Status

Please keep the discussion on the mailing list rather than commenting on the wiki (wiki discussions get unwieldy fast).

Motivation  

Currently in Flink, task scheduling is more or less constrained by the shuffle implementations. This will cause some problems in batch mode, mainly in the following aspects:

  1. Pipelined Shuffle: For pipelined shuffle, in-flight data is all kept in memory. If downstream tasks do not consume data timely, upstream tasks will be blocked (i.e., back pressure). Therefore, the upstream and downstream tasks are required to be deployed at the same time, to avoid upstream tasks being blocked forever. This is fine when there are enough resources for both upstream and downstream tasks to run simultaneously, but will cause the following problems otherwise:
    1. Pipelined shuffle connected tasks (i.e., a pipelined region) cannot be executed until obtaining resources for all of them, resulting in longer job finishing time and poorer resource efficiency due to holding part of the resources idle while waiting for the rest.
    2. More severely, if multiple jobs each hold part of the cluster resources and are waiting for more, a deadlock would occur. The chance is not trivial, especially for scenarios such as OLAP where concurrent job submissions are frequent.
  2. Blocking Shuffle: For blocking shuffle, intermediate data are all written to the local disk, and are consumed only after fully produced. Therefore, execution of downstream tasks must wait for all upstream tasks to finish, despite there might be more resources available. The sequential execution of upstream and downstream tasks significantly increase the job finishing time, and the disk IO workload for spilling and loading full intermediate data also affects the performance. 

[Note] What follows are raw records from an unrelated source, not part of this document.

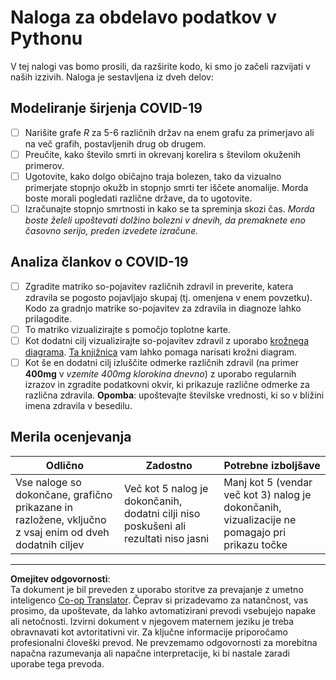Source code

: <!--
CO_OP_TRANSLATOR_METADATA:
{
  "original_hash": "dc8f035ce92e4eaa078ab19caa68267a",
  "translation_date": "2025-08-30T18:10:25+00:00",
  "source_file": "2-Working-With-Data/07-python/assignment.md",
  "language_code": "sl"
}
-->
# Naloga za obdelavo podatkov v Pythonu

V tej nalogi vas bomo prosili, da razširite kodo, ki smo jo začeli razvijati v naših izzivih. Naloga je sestavljena iz dveh delov:

## Modeliranje širjenja COVID-19

 - [ ] Narišite grafe *R* za 5-6 različnih držav na enem grafu za primerjavo ali na več grafih, postavljenih drug ob drugem.
 - [ ] Preučite, kako število smrti in okrevanj korelira s številom okuženih primerov.
 - [ ] Ugotovite, kako dolgo običajno traja bolezen, tako da vizualno primerjate stopnjo okužb in stopnjo smrti ter iščete anomalije. Morda boste morali pogledati različne države, da to ugotovite.
 - [ ] Izračunajte stopnjo smrtnosti in kako se ta spreminja skozi čas. *Morda boste želeli upoštevati dolžino bolezni v dnevih, da premaknete eno časovno serijo, preden izvedete izračune.*

## Analiza člankov o COVID-19

- [ ] Zgradite matriko so-pojavitev različnih zdravil in preverite, katera zdravila se pogosto pojavljajo skupaj (tj. omenjena v enem povzetku). Kodo za gradnjo matrike so-pojavitev za zdravila in diagnoze lahko prilagodite.
- [ ] To matriko vizualizirajte s pomočjo toplotne karte.
- [ ] Kot dodatni cilj vizualizirajte so-pojavitev zdravil z uporabo [krožnega diagrama](https://en.wikipedia.org/wiki/Chord_diagram). [Ta knjižnica](https://pypi.org/project/chord/) vam lahko pomaga narisati krožni diagram.
- [ ] Kot še en dodatni cilj izluščite odmerke različnih zdravil (na primer **400mg** v *vzemite 400mg klorokina dnevno*) z uporabo regularnih izrazov in zgradite podatkovni okvir, ki prikazuje različne odmerke za različna zdravila. **Opomba**: upoštevajte številske vrednosti, ki so v bližini imena zdravila v besedilu.

## Merila ocenjevanja

Odlično | Zadostno | Potrebne izboljšave
--- | --- | -- |
Vse naloge so dokončane, grafično prikazane in razložene, vključno z vsaj enim od dveh dodatnih ciljev | Več kot 5 nalog je dokončanih, dodatni cilji niso poskušeni ali rezultati niso jasni | Manj kot 5 (vendar več kot 3) nalog je dokončanih, vizualizacije ne pomagajo pri prikazu točke

---

**Omejitev odgovornosti**:  
Ta dokument je bil preveden z uporabo storitve za prevajanje z umetno inteligenco [Co-op Translator](https://github.com/Azure/co-op-translator). Čeprav si prizadevamo za natančnost, vas prosimo, da upoštevate, da lahko avtomatizirani prevodi vsebujejo napake ali netočnosti. Izvirni dokument v njegovem maternem jeziku je treba obravnavati kot avtoritativni vir. Za ključne informacije priporočamo profesionalni človeški prevod. Ne prevzemamo odgovornosti za morebitna napačna razumevanja ali napačne interpretacije, ki bi nastale zaradi uporabe tega prevoda.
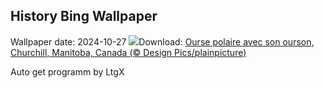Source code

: ## History Bing Wallpaper
Wallpaper date: 2024-10-27
![](https://www.bing.com/th?id=OHR.PolarBearHug_FR-FR4269390170_UHD.jpg&w=1000)Download: [Ourse polaire avec son ourson, Churchill, Manitoba, Canada (© Design Pics/plainpicture)](https://www.bing.com/th?id=OHR.PolarBearHug_FR-FR4269390170_UHD.jpg)

Auto get programm by LtgX
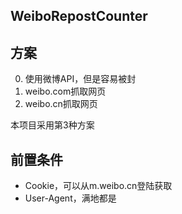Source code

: ## WeiboRepostCounter

## 方案
0. 使用微博API，但是容易被封
0. weibo.com抓取网页
0. weibo.cn抓取网页

本项目采用第3种方案

## 前置条件
- Cookie，可以从m.weibo.cn登陆获取
- User-Agent，满地都是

We believe the root cause of the above problems is that shuffle implementations put unnecessary constraints on task scheduling. 

To solve this problem, we propose Hybrid Shuffle, a new shuffle implementation that minimizes the scheduling constraints. The only constraint is that upstream tasks should be scheduled for execution before downstream tasks. With Hybrid Shuffle, Flink should:

  1. Make best use of available resources. Ideally, we want Flink to always make progress if possible. That is to say, it should always execute a pending task if there are resources available for that task.
  2. Minimize disk IO load. In-flight data should be consumed directly from memory as much as possible. Only data that is not consumed timely should be spilled to disk.

Public Interfaces

The config option "execution.batch-shuffle-mode" will have an additional valid value ALL_EXCHANGES_HYBRID for activating this feature.

We don’t see any other public API changes that are necessarily required at the moment. However, there are a few tuning knobs that we would like to decide whether to expose to users after finishing and trying out this feature. E.g., memory usage threshold for triggering spilling, number of buffers a SubpartitionFileReader should read ahead, etc. Ideally, we want to expose only a minimal set of necessary knobs, for better usability.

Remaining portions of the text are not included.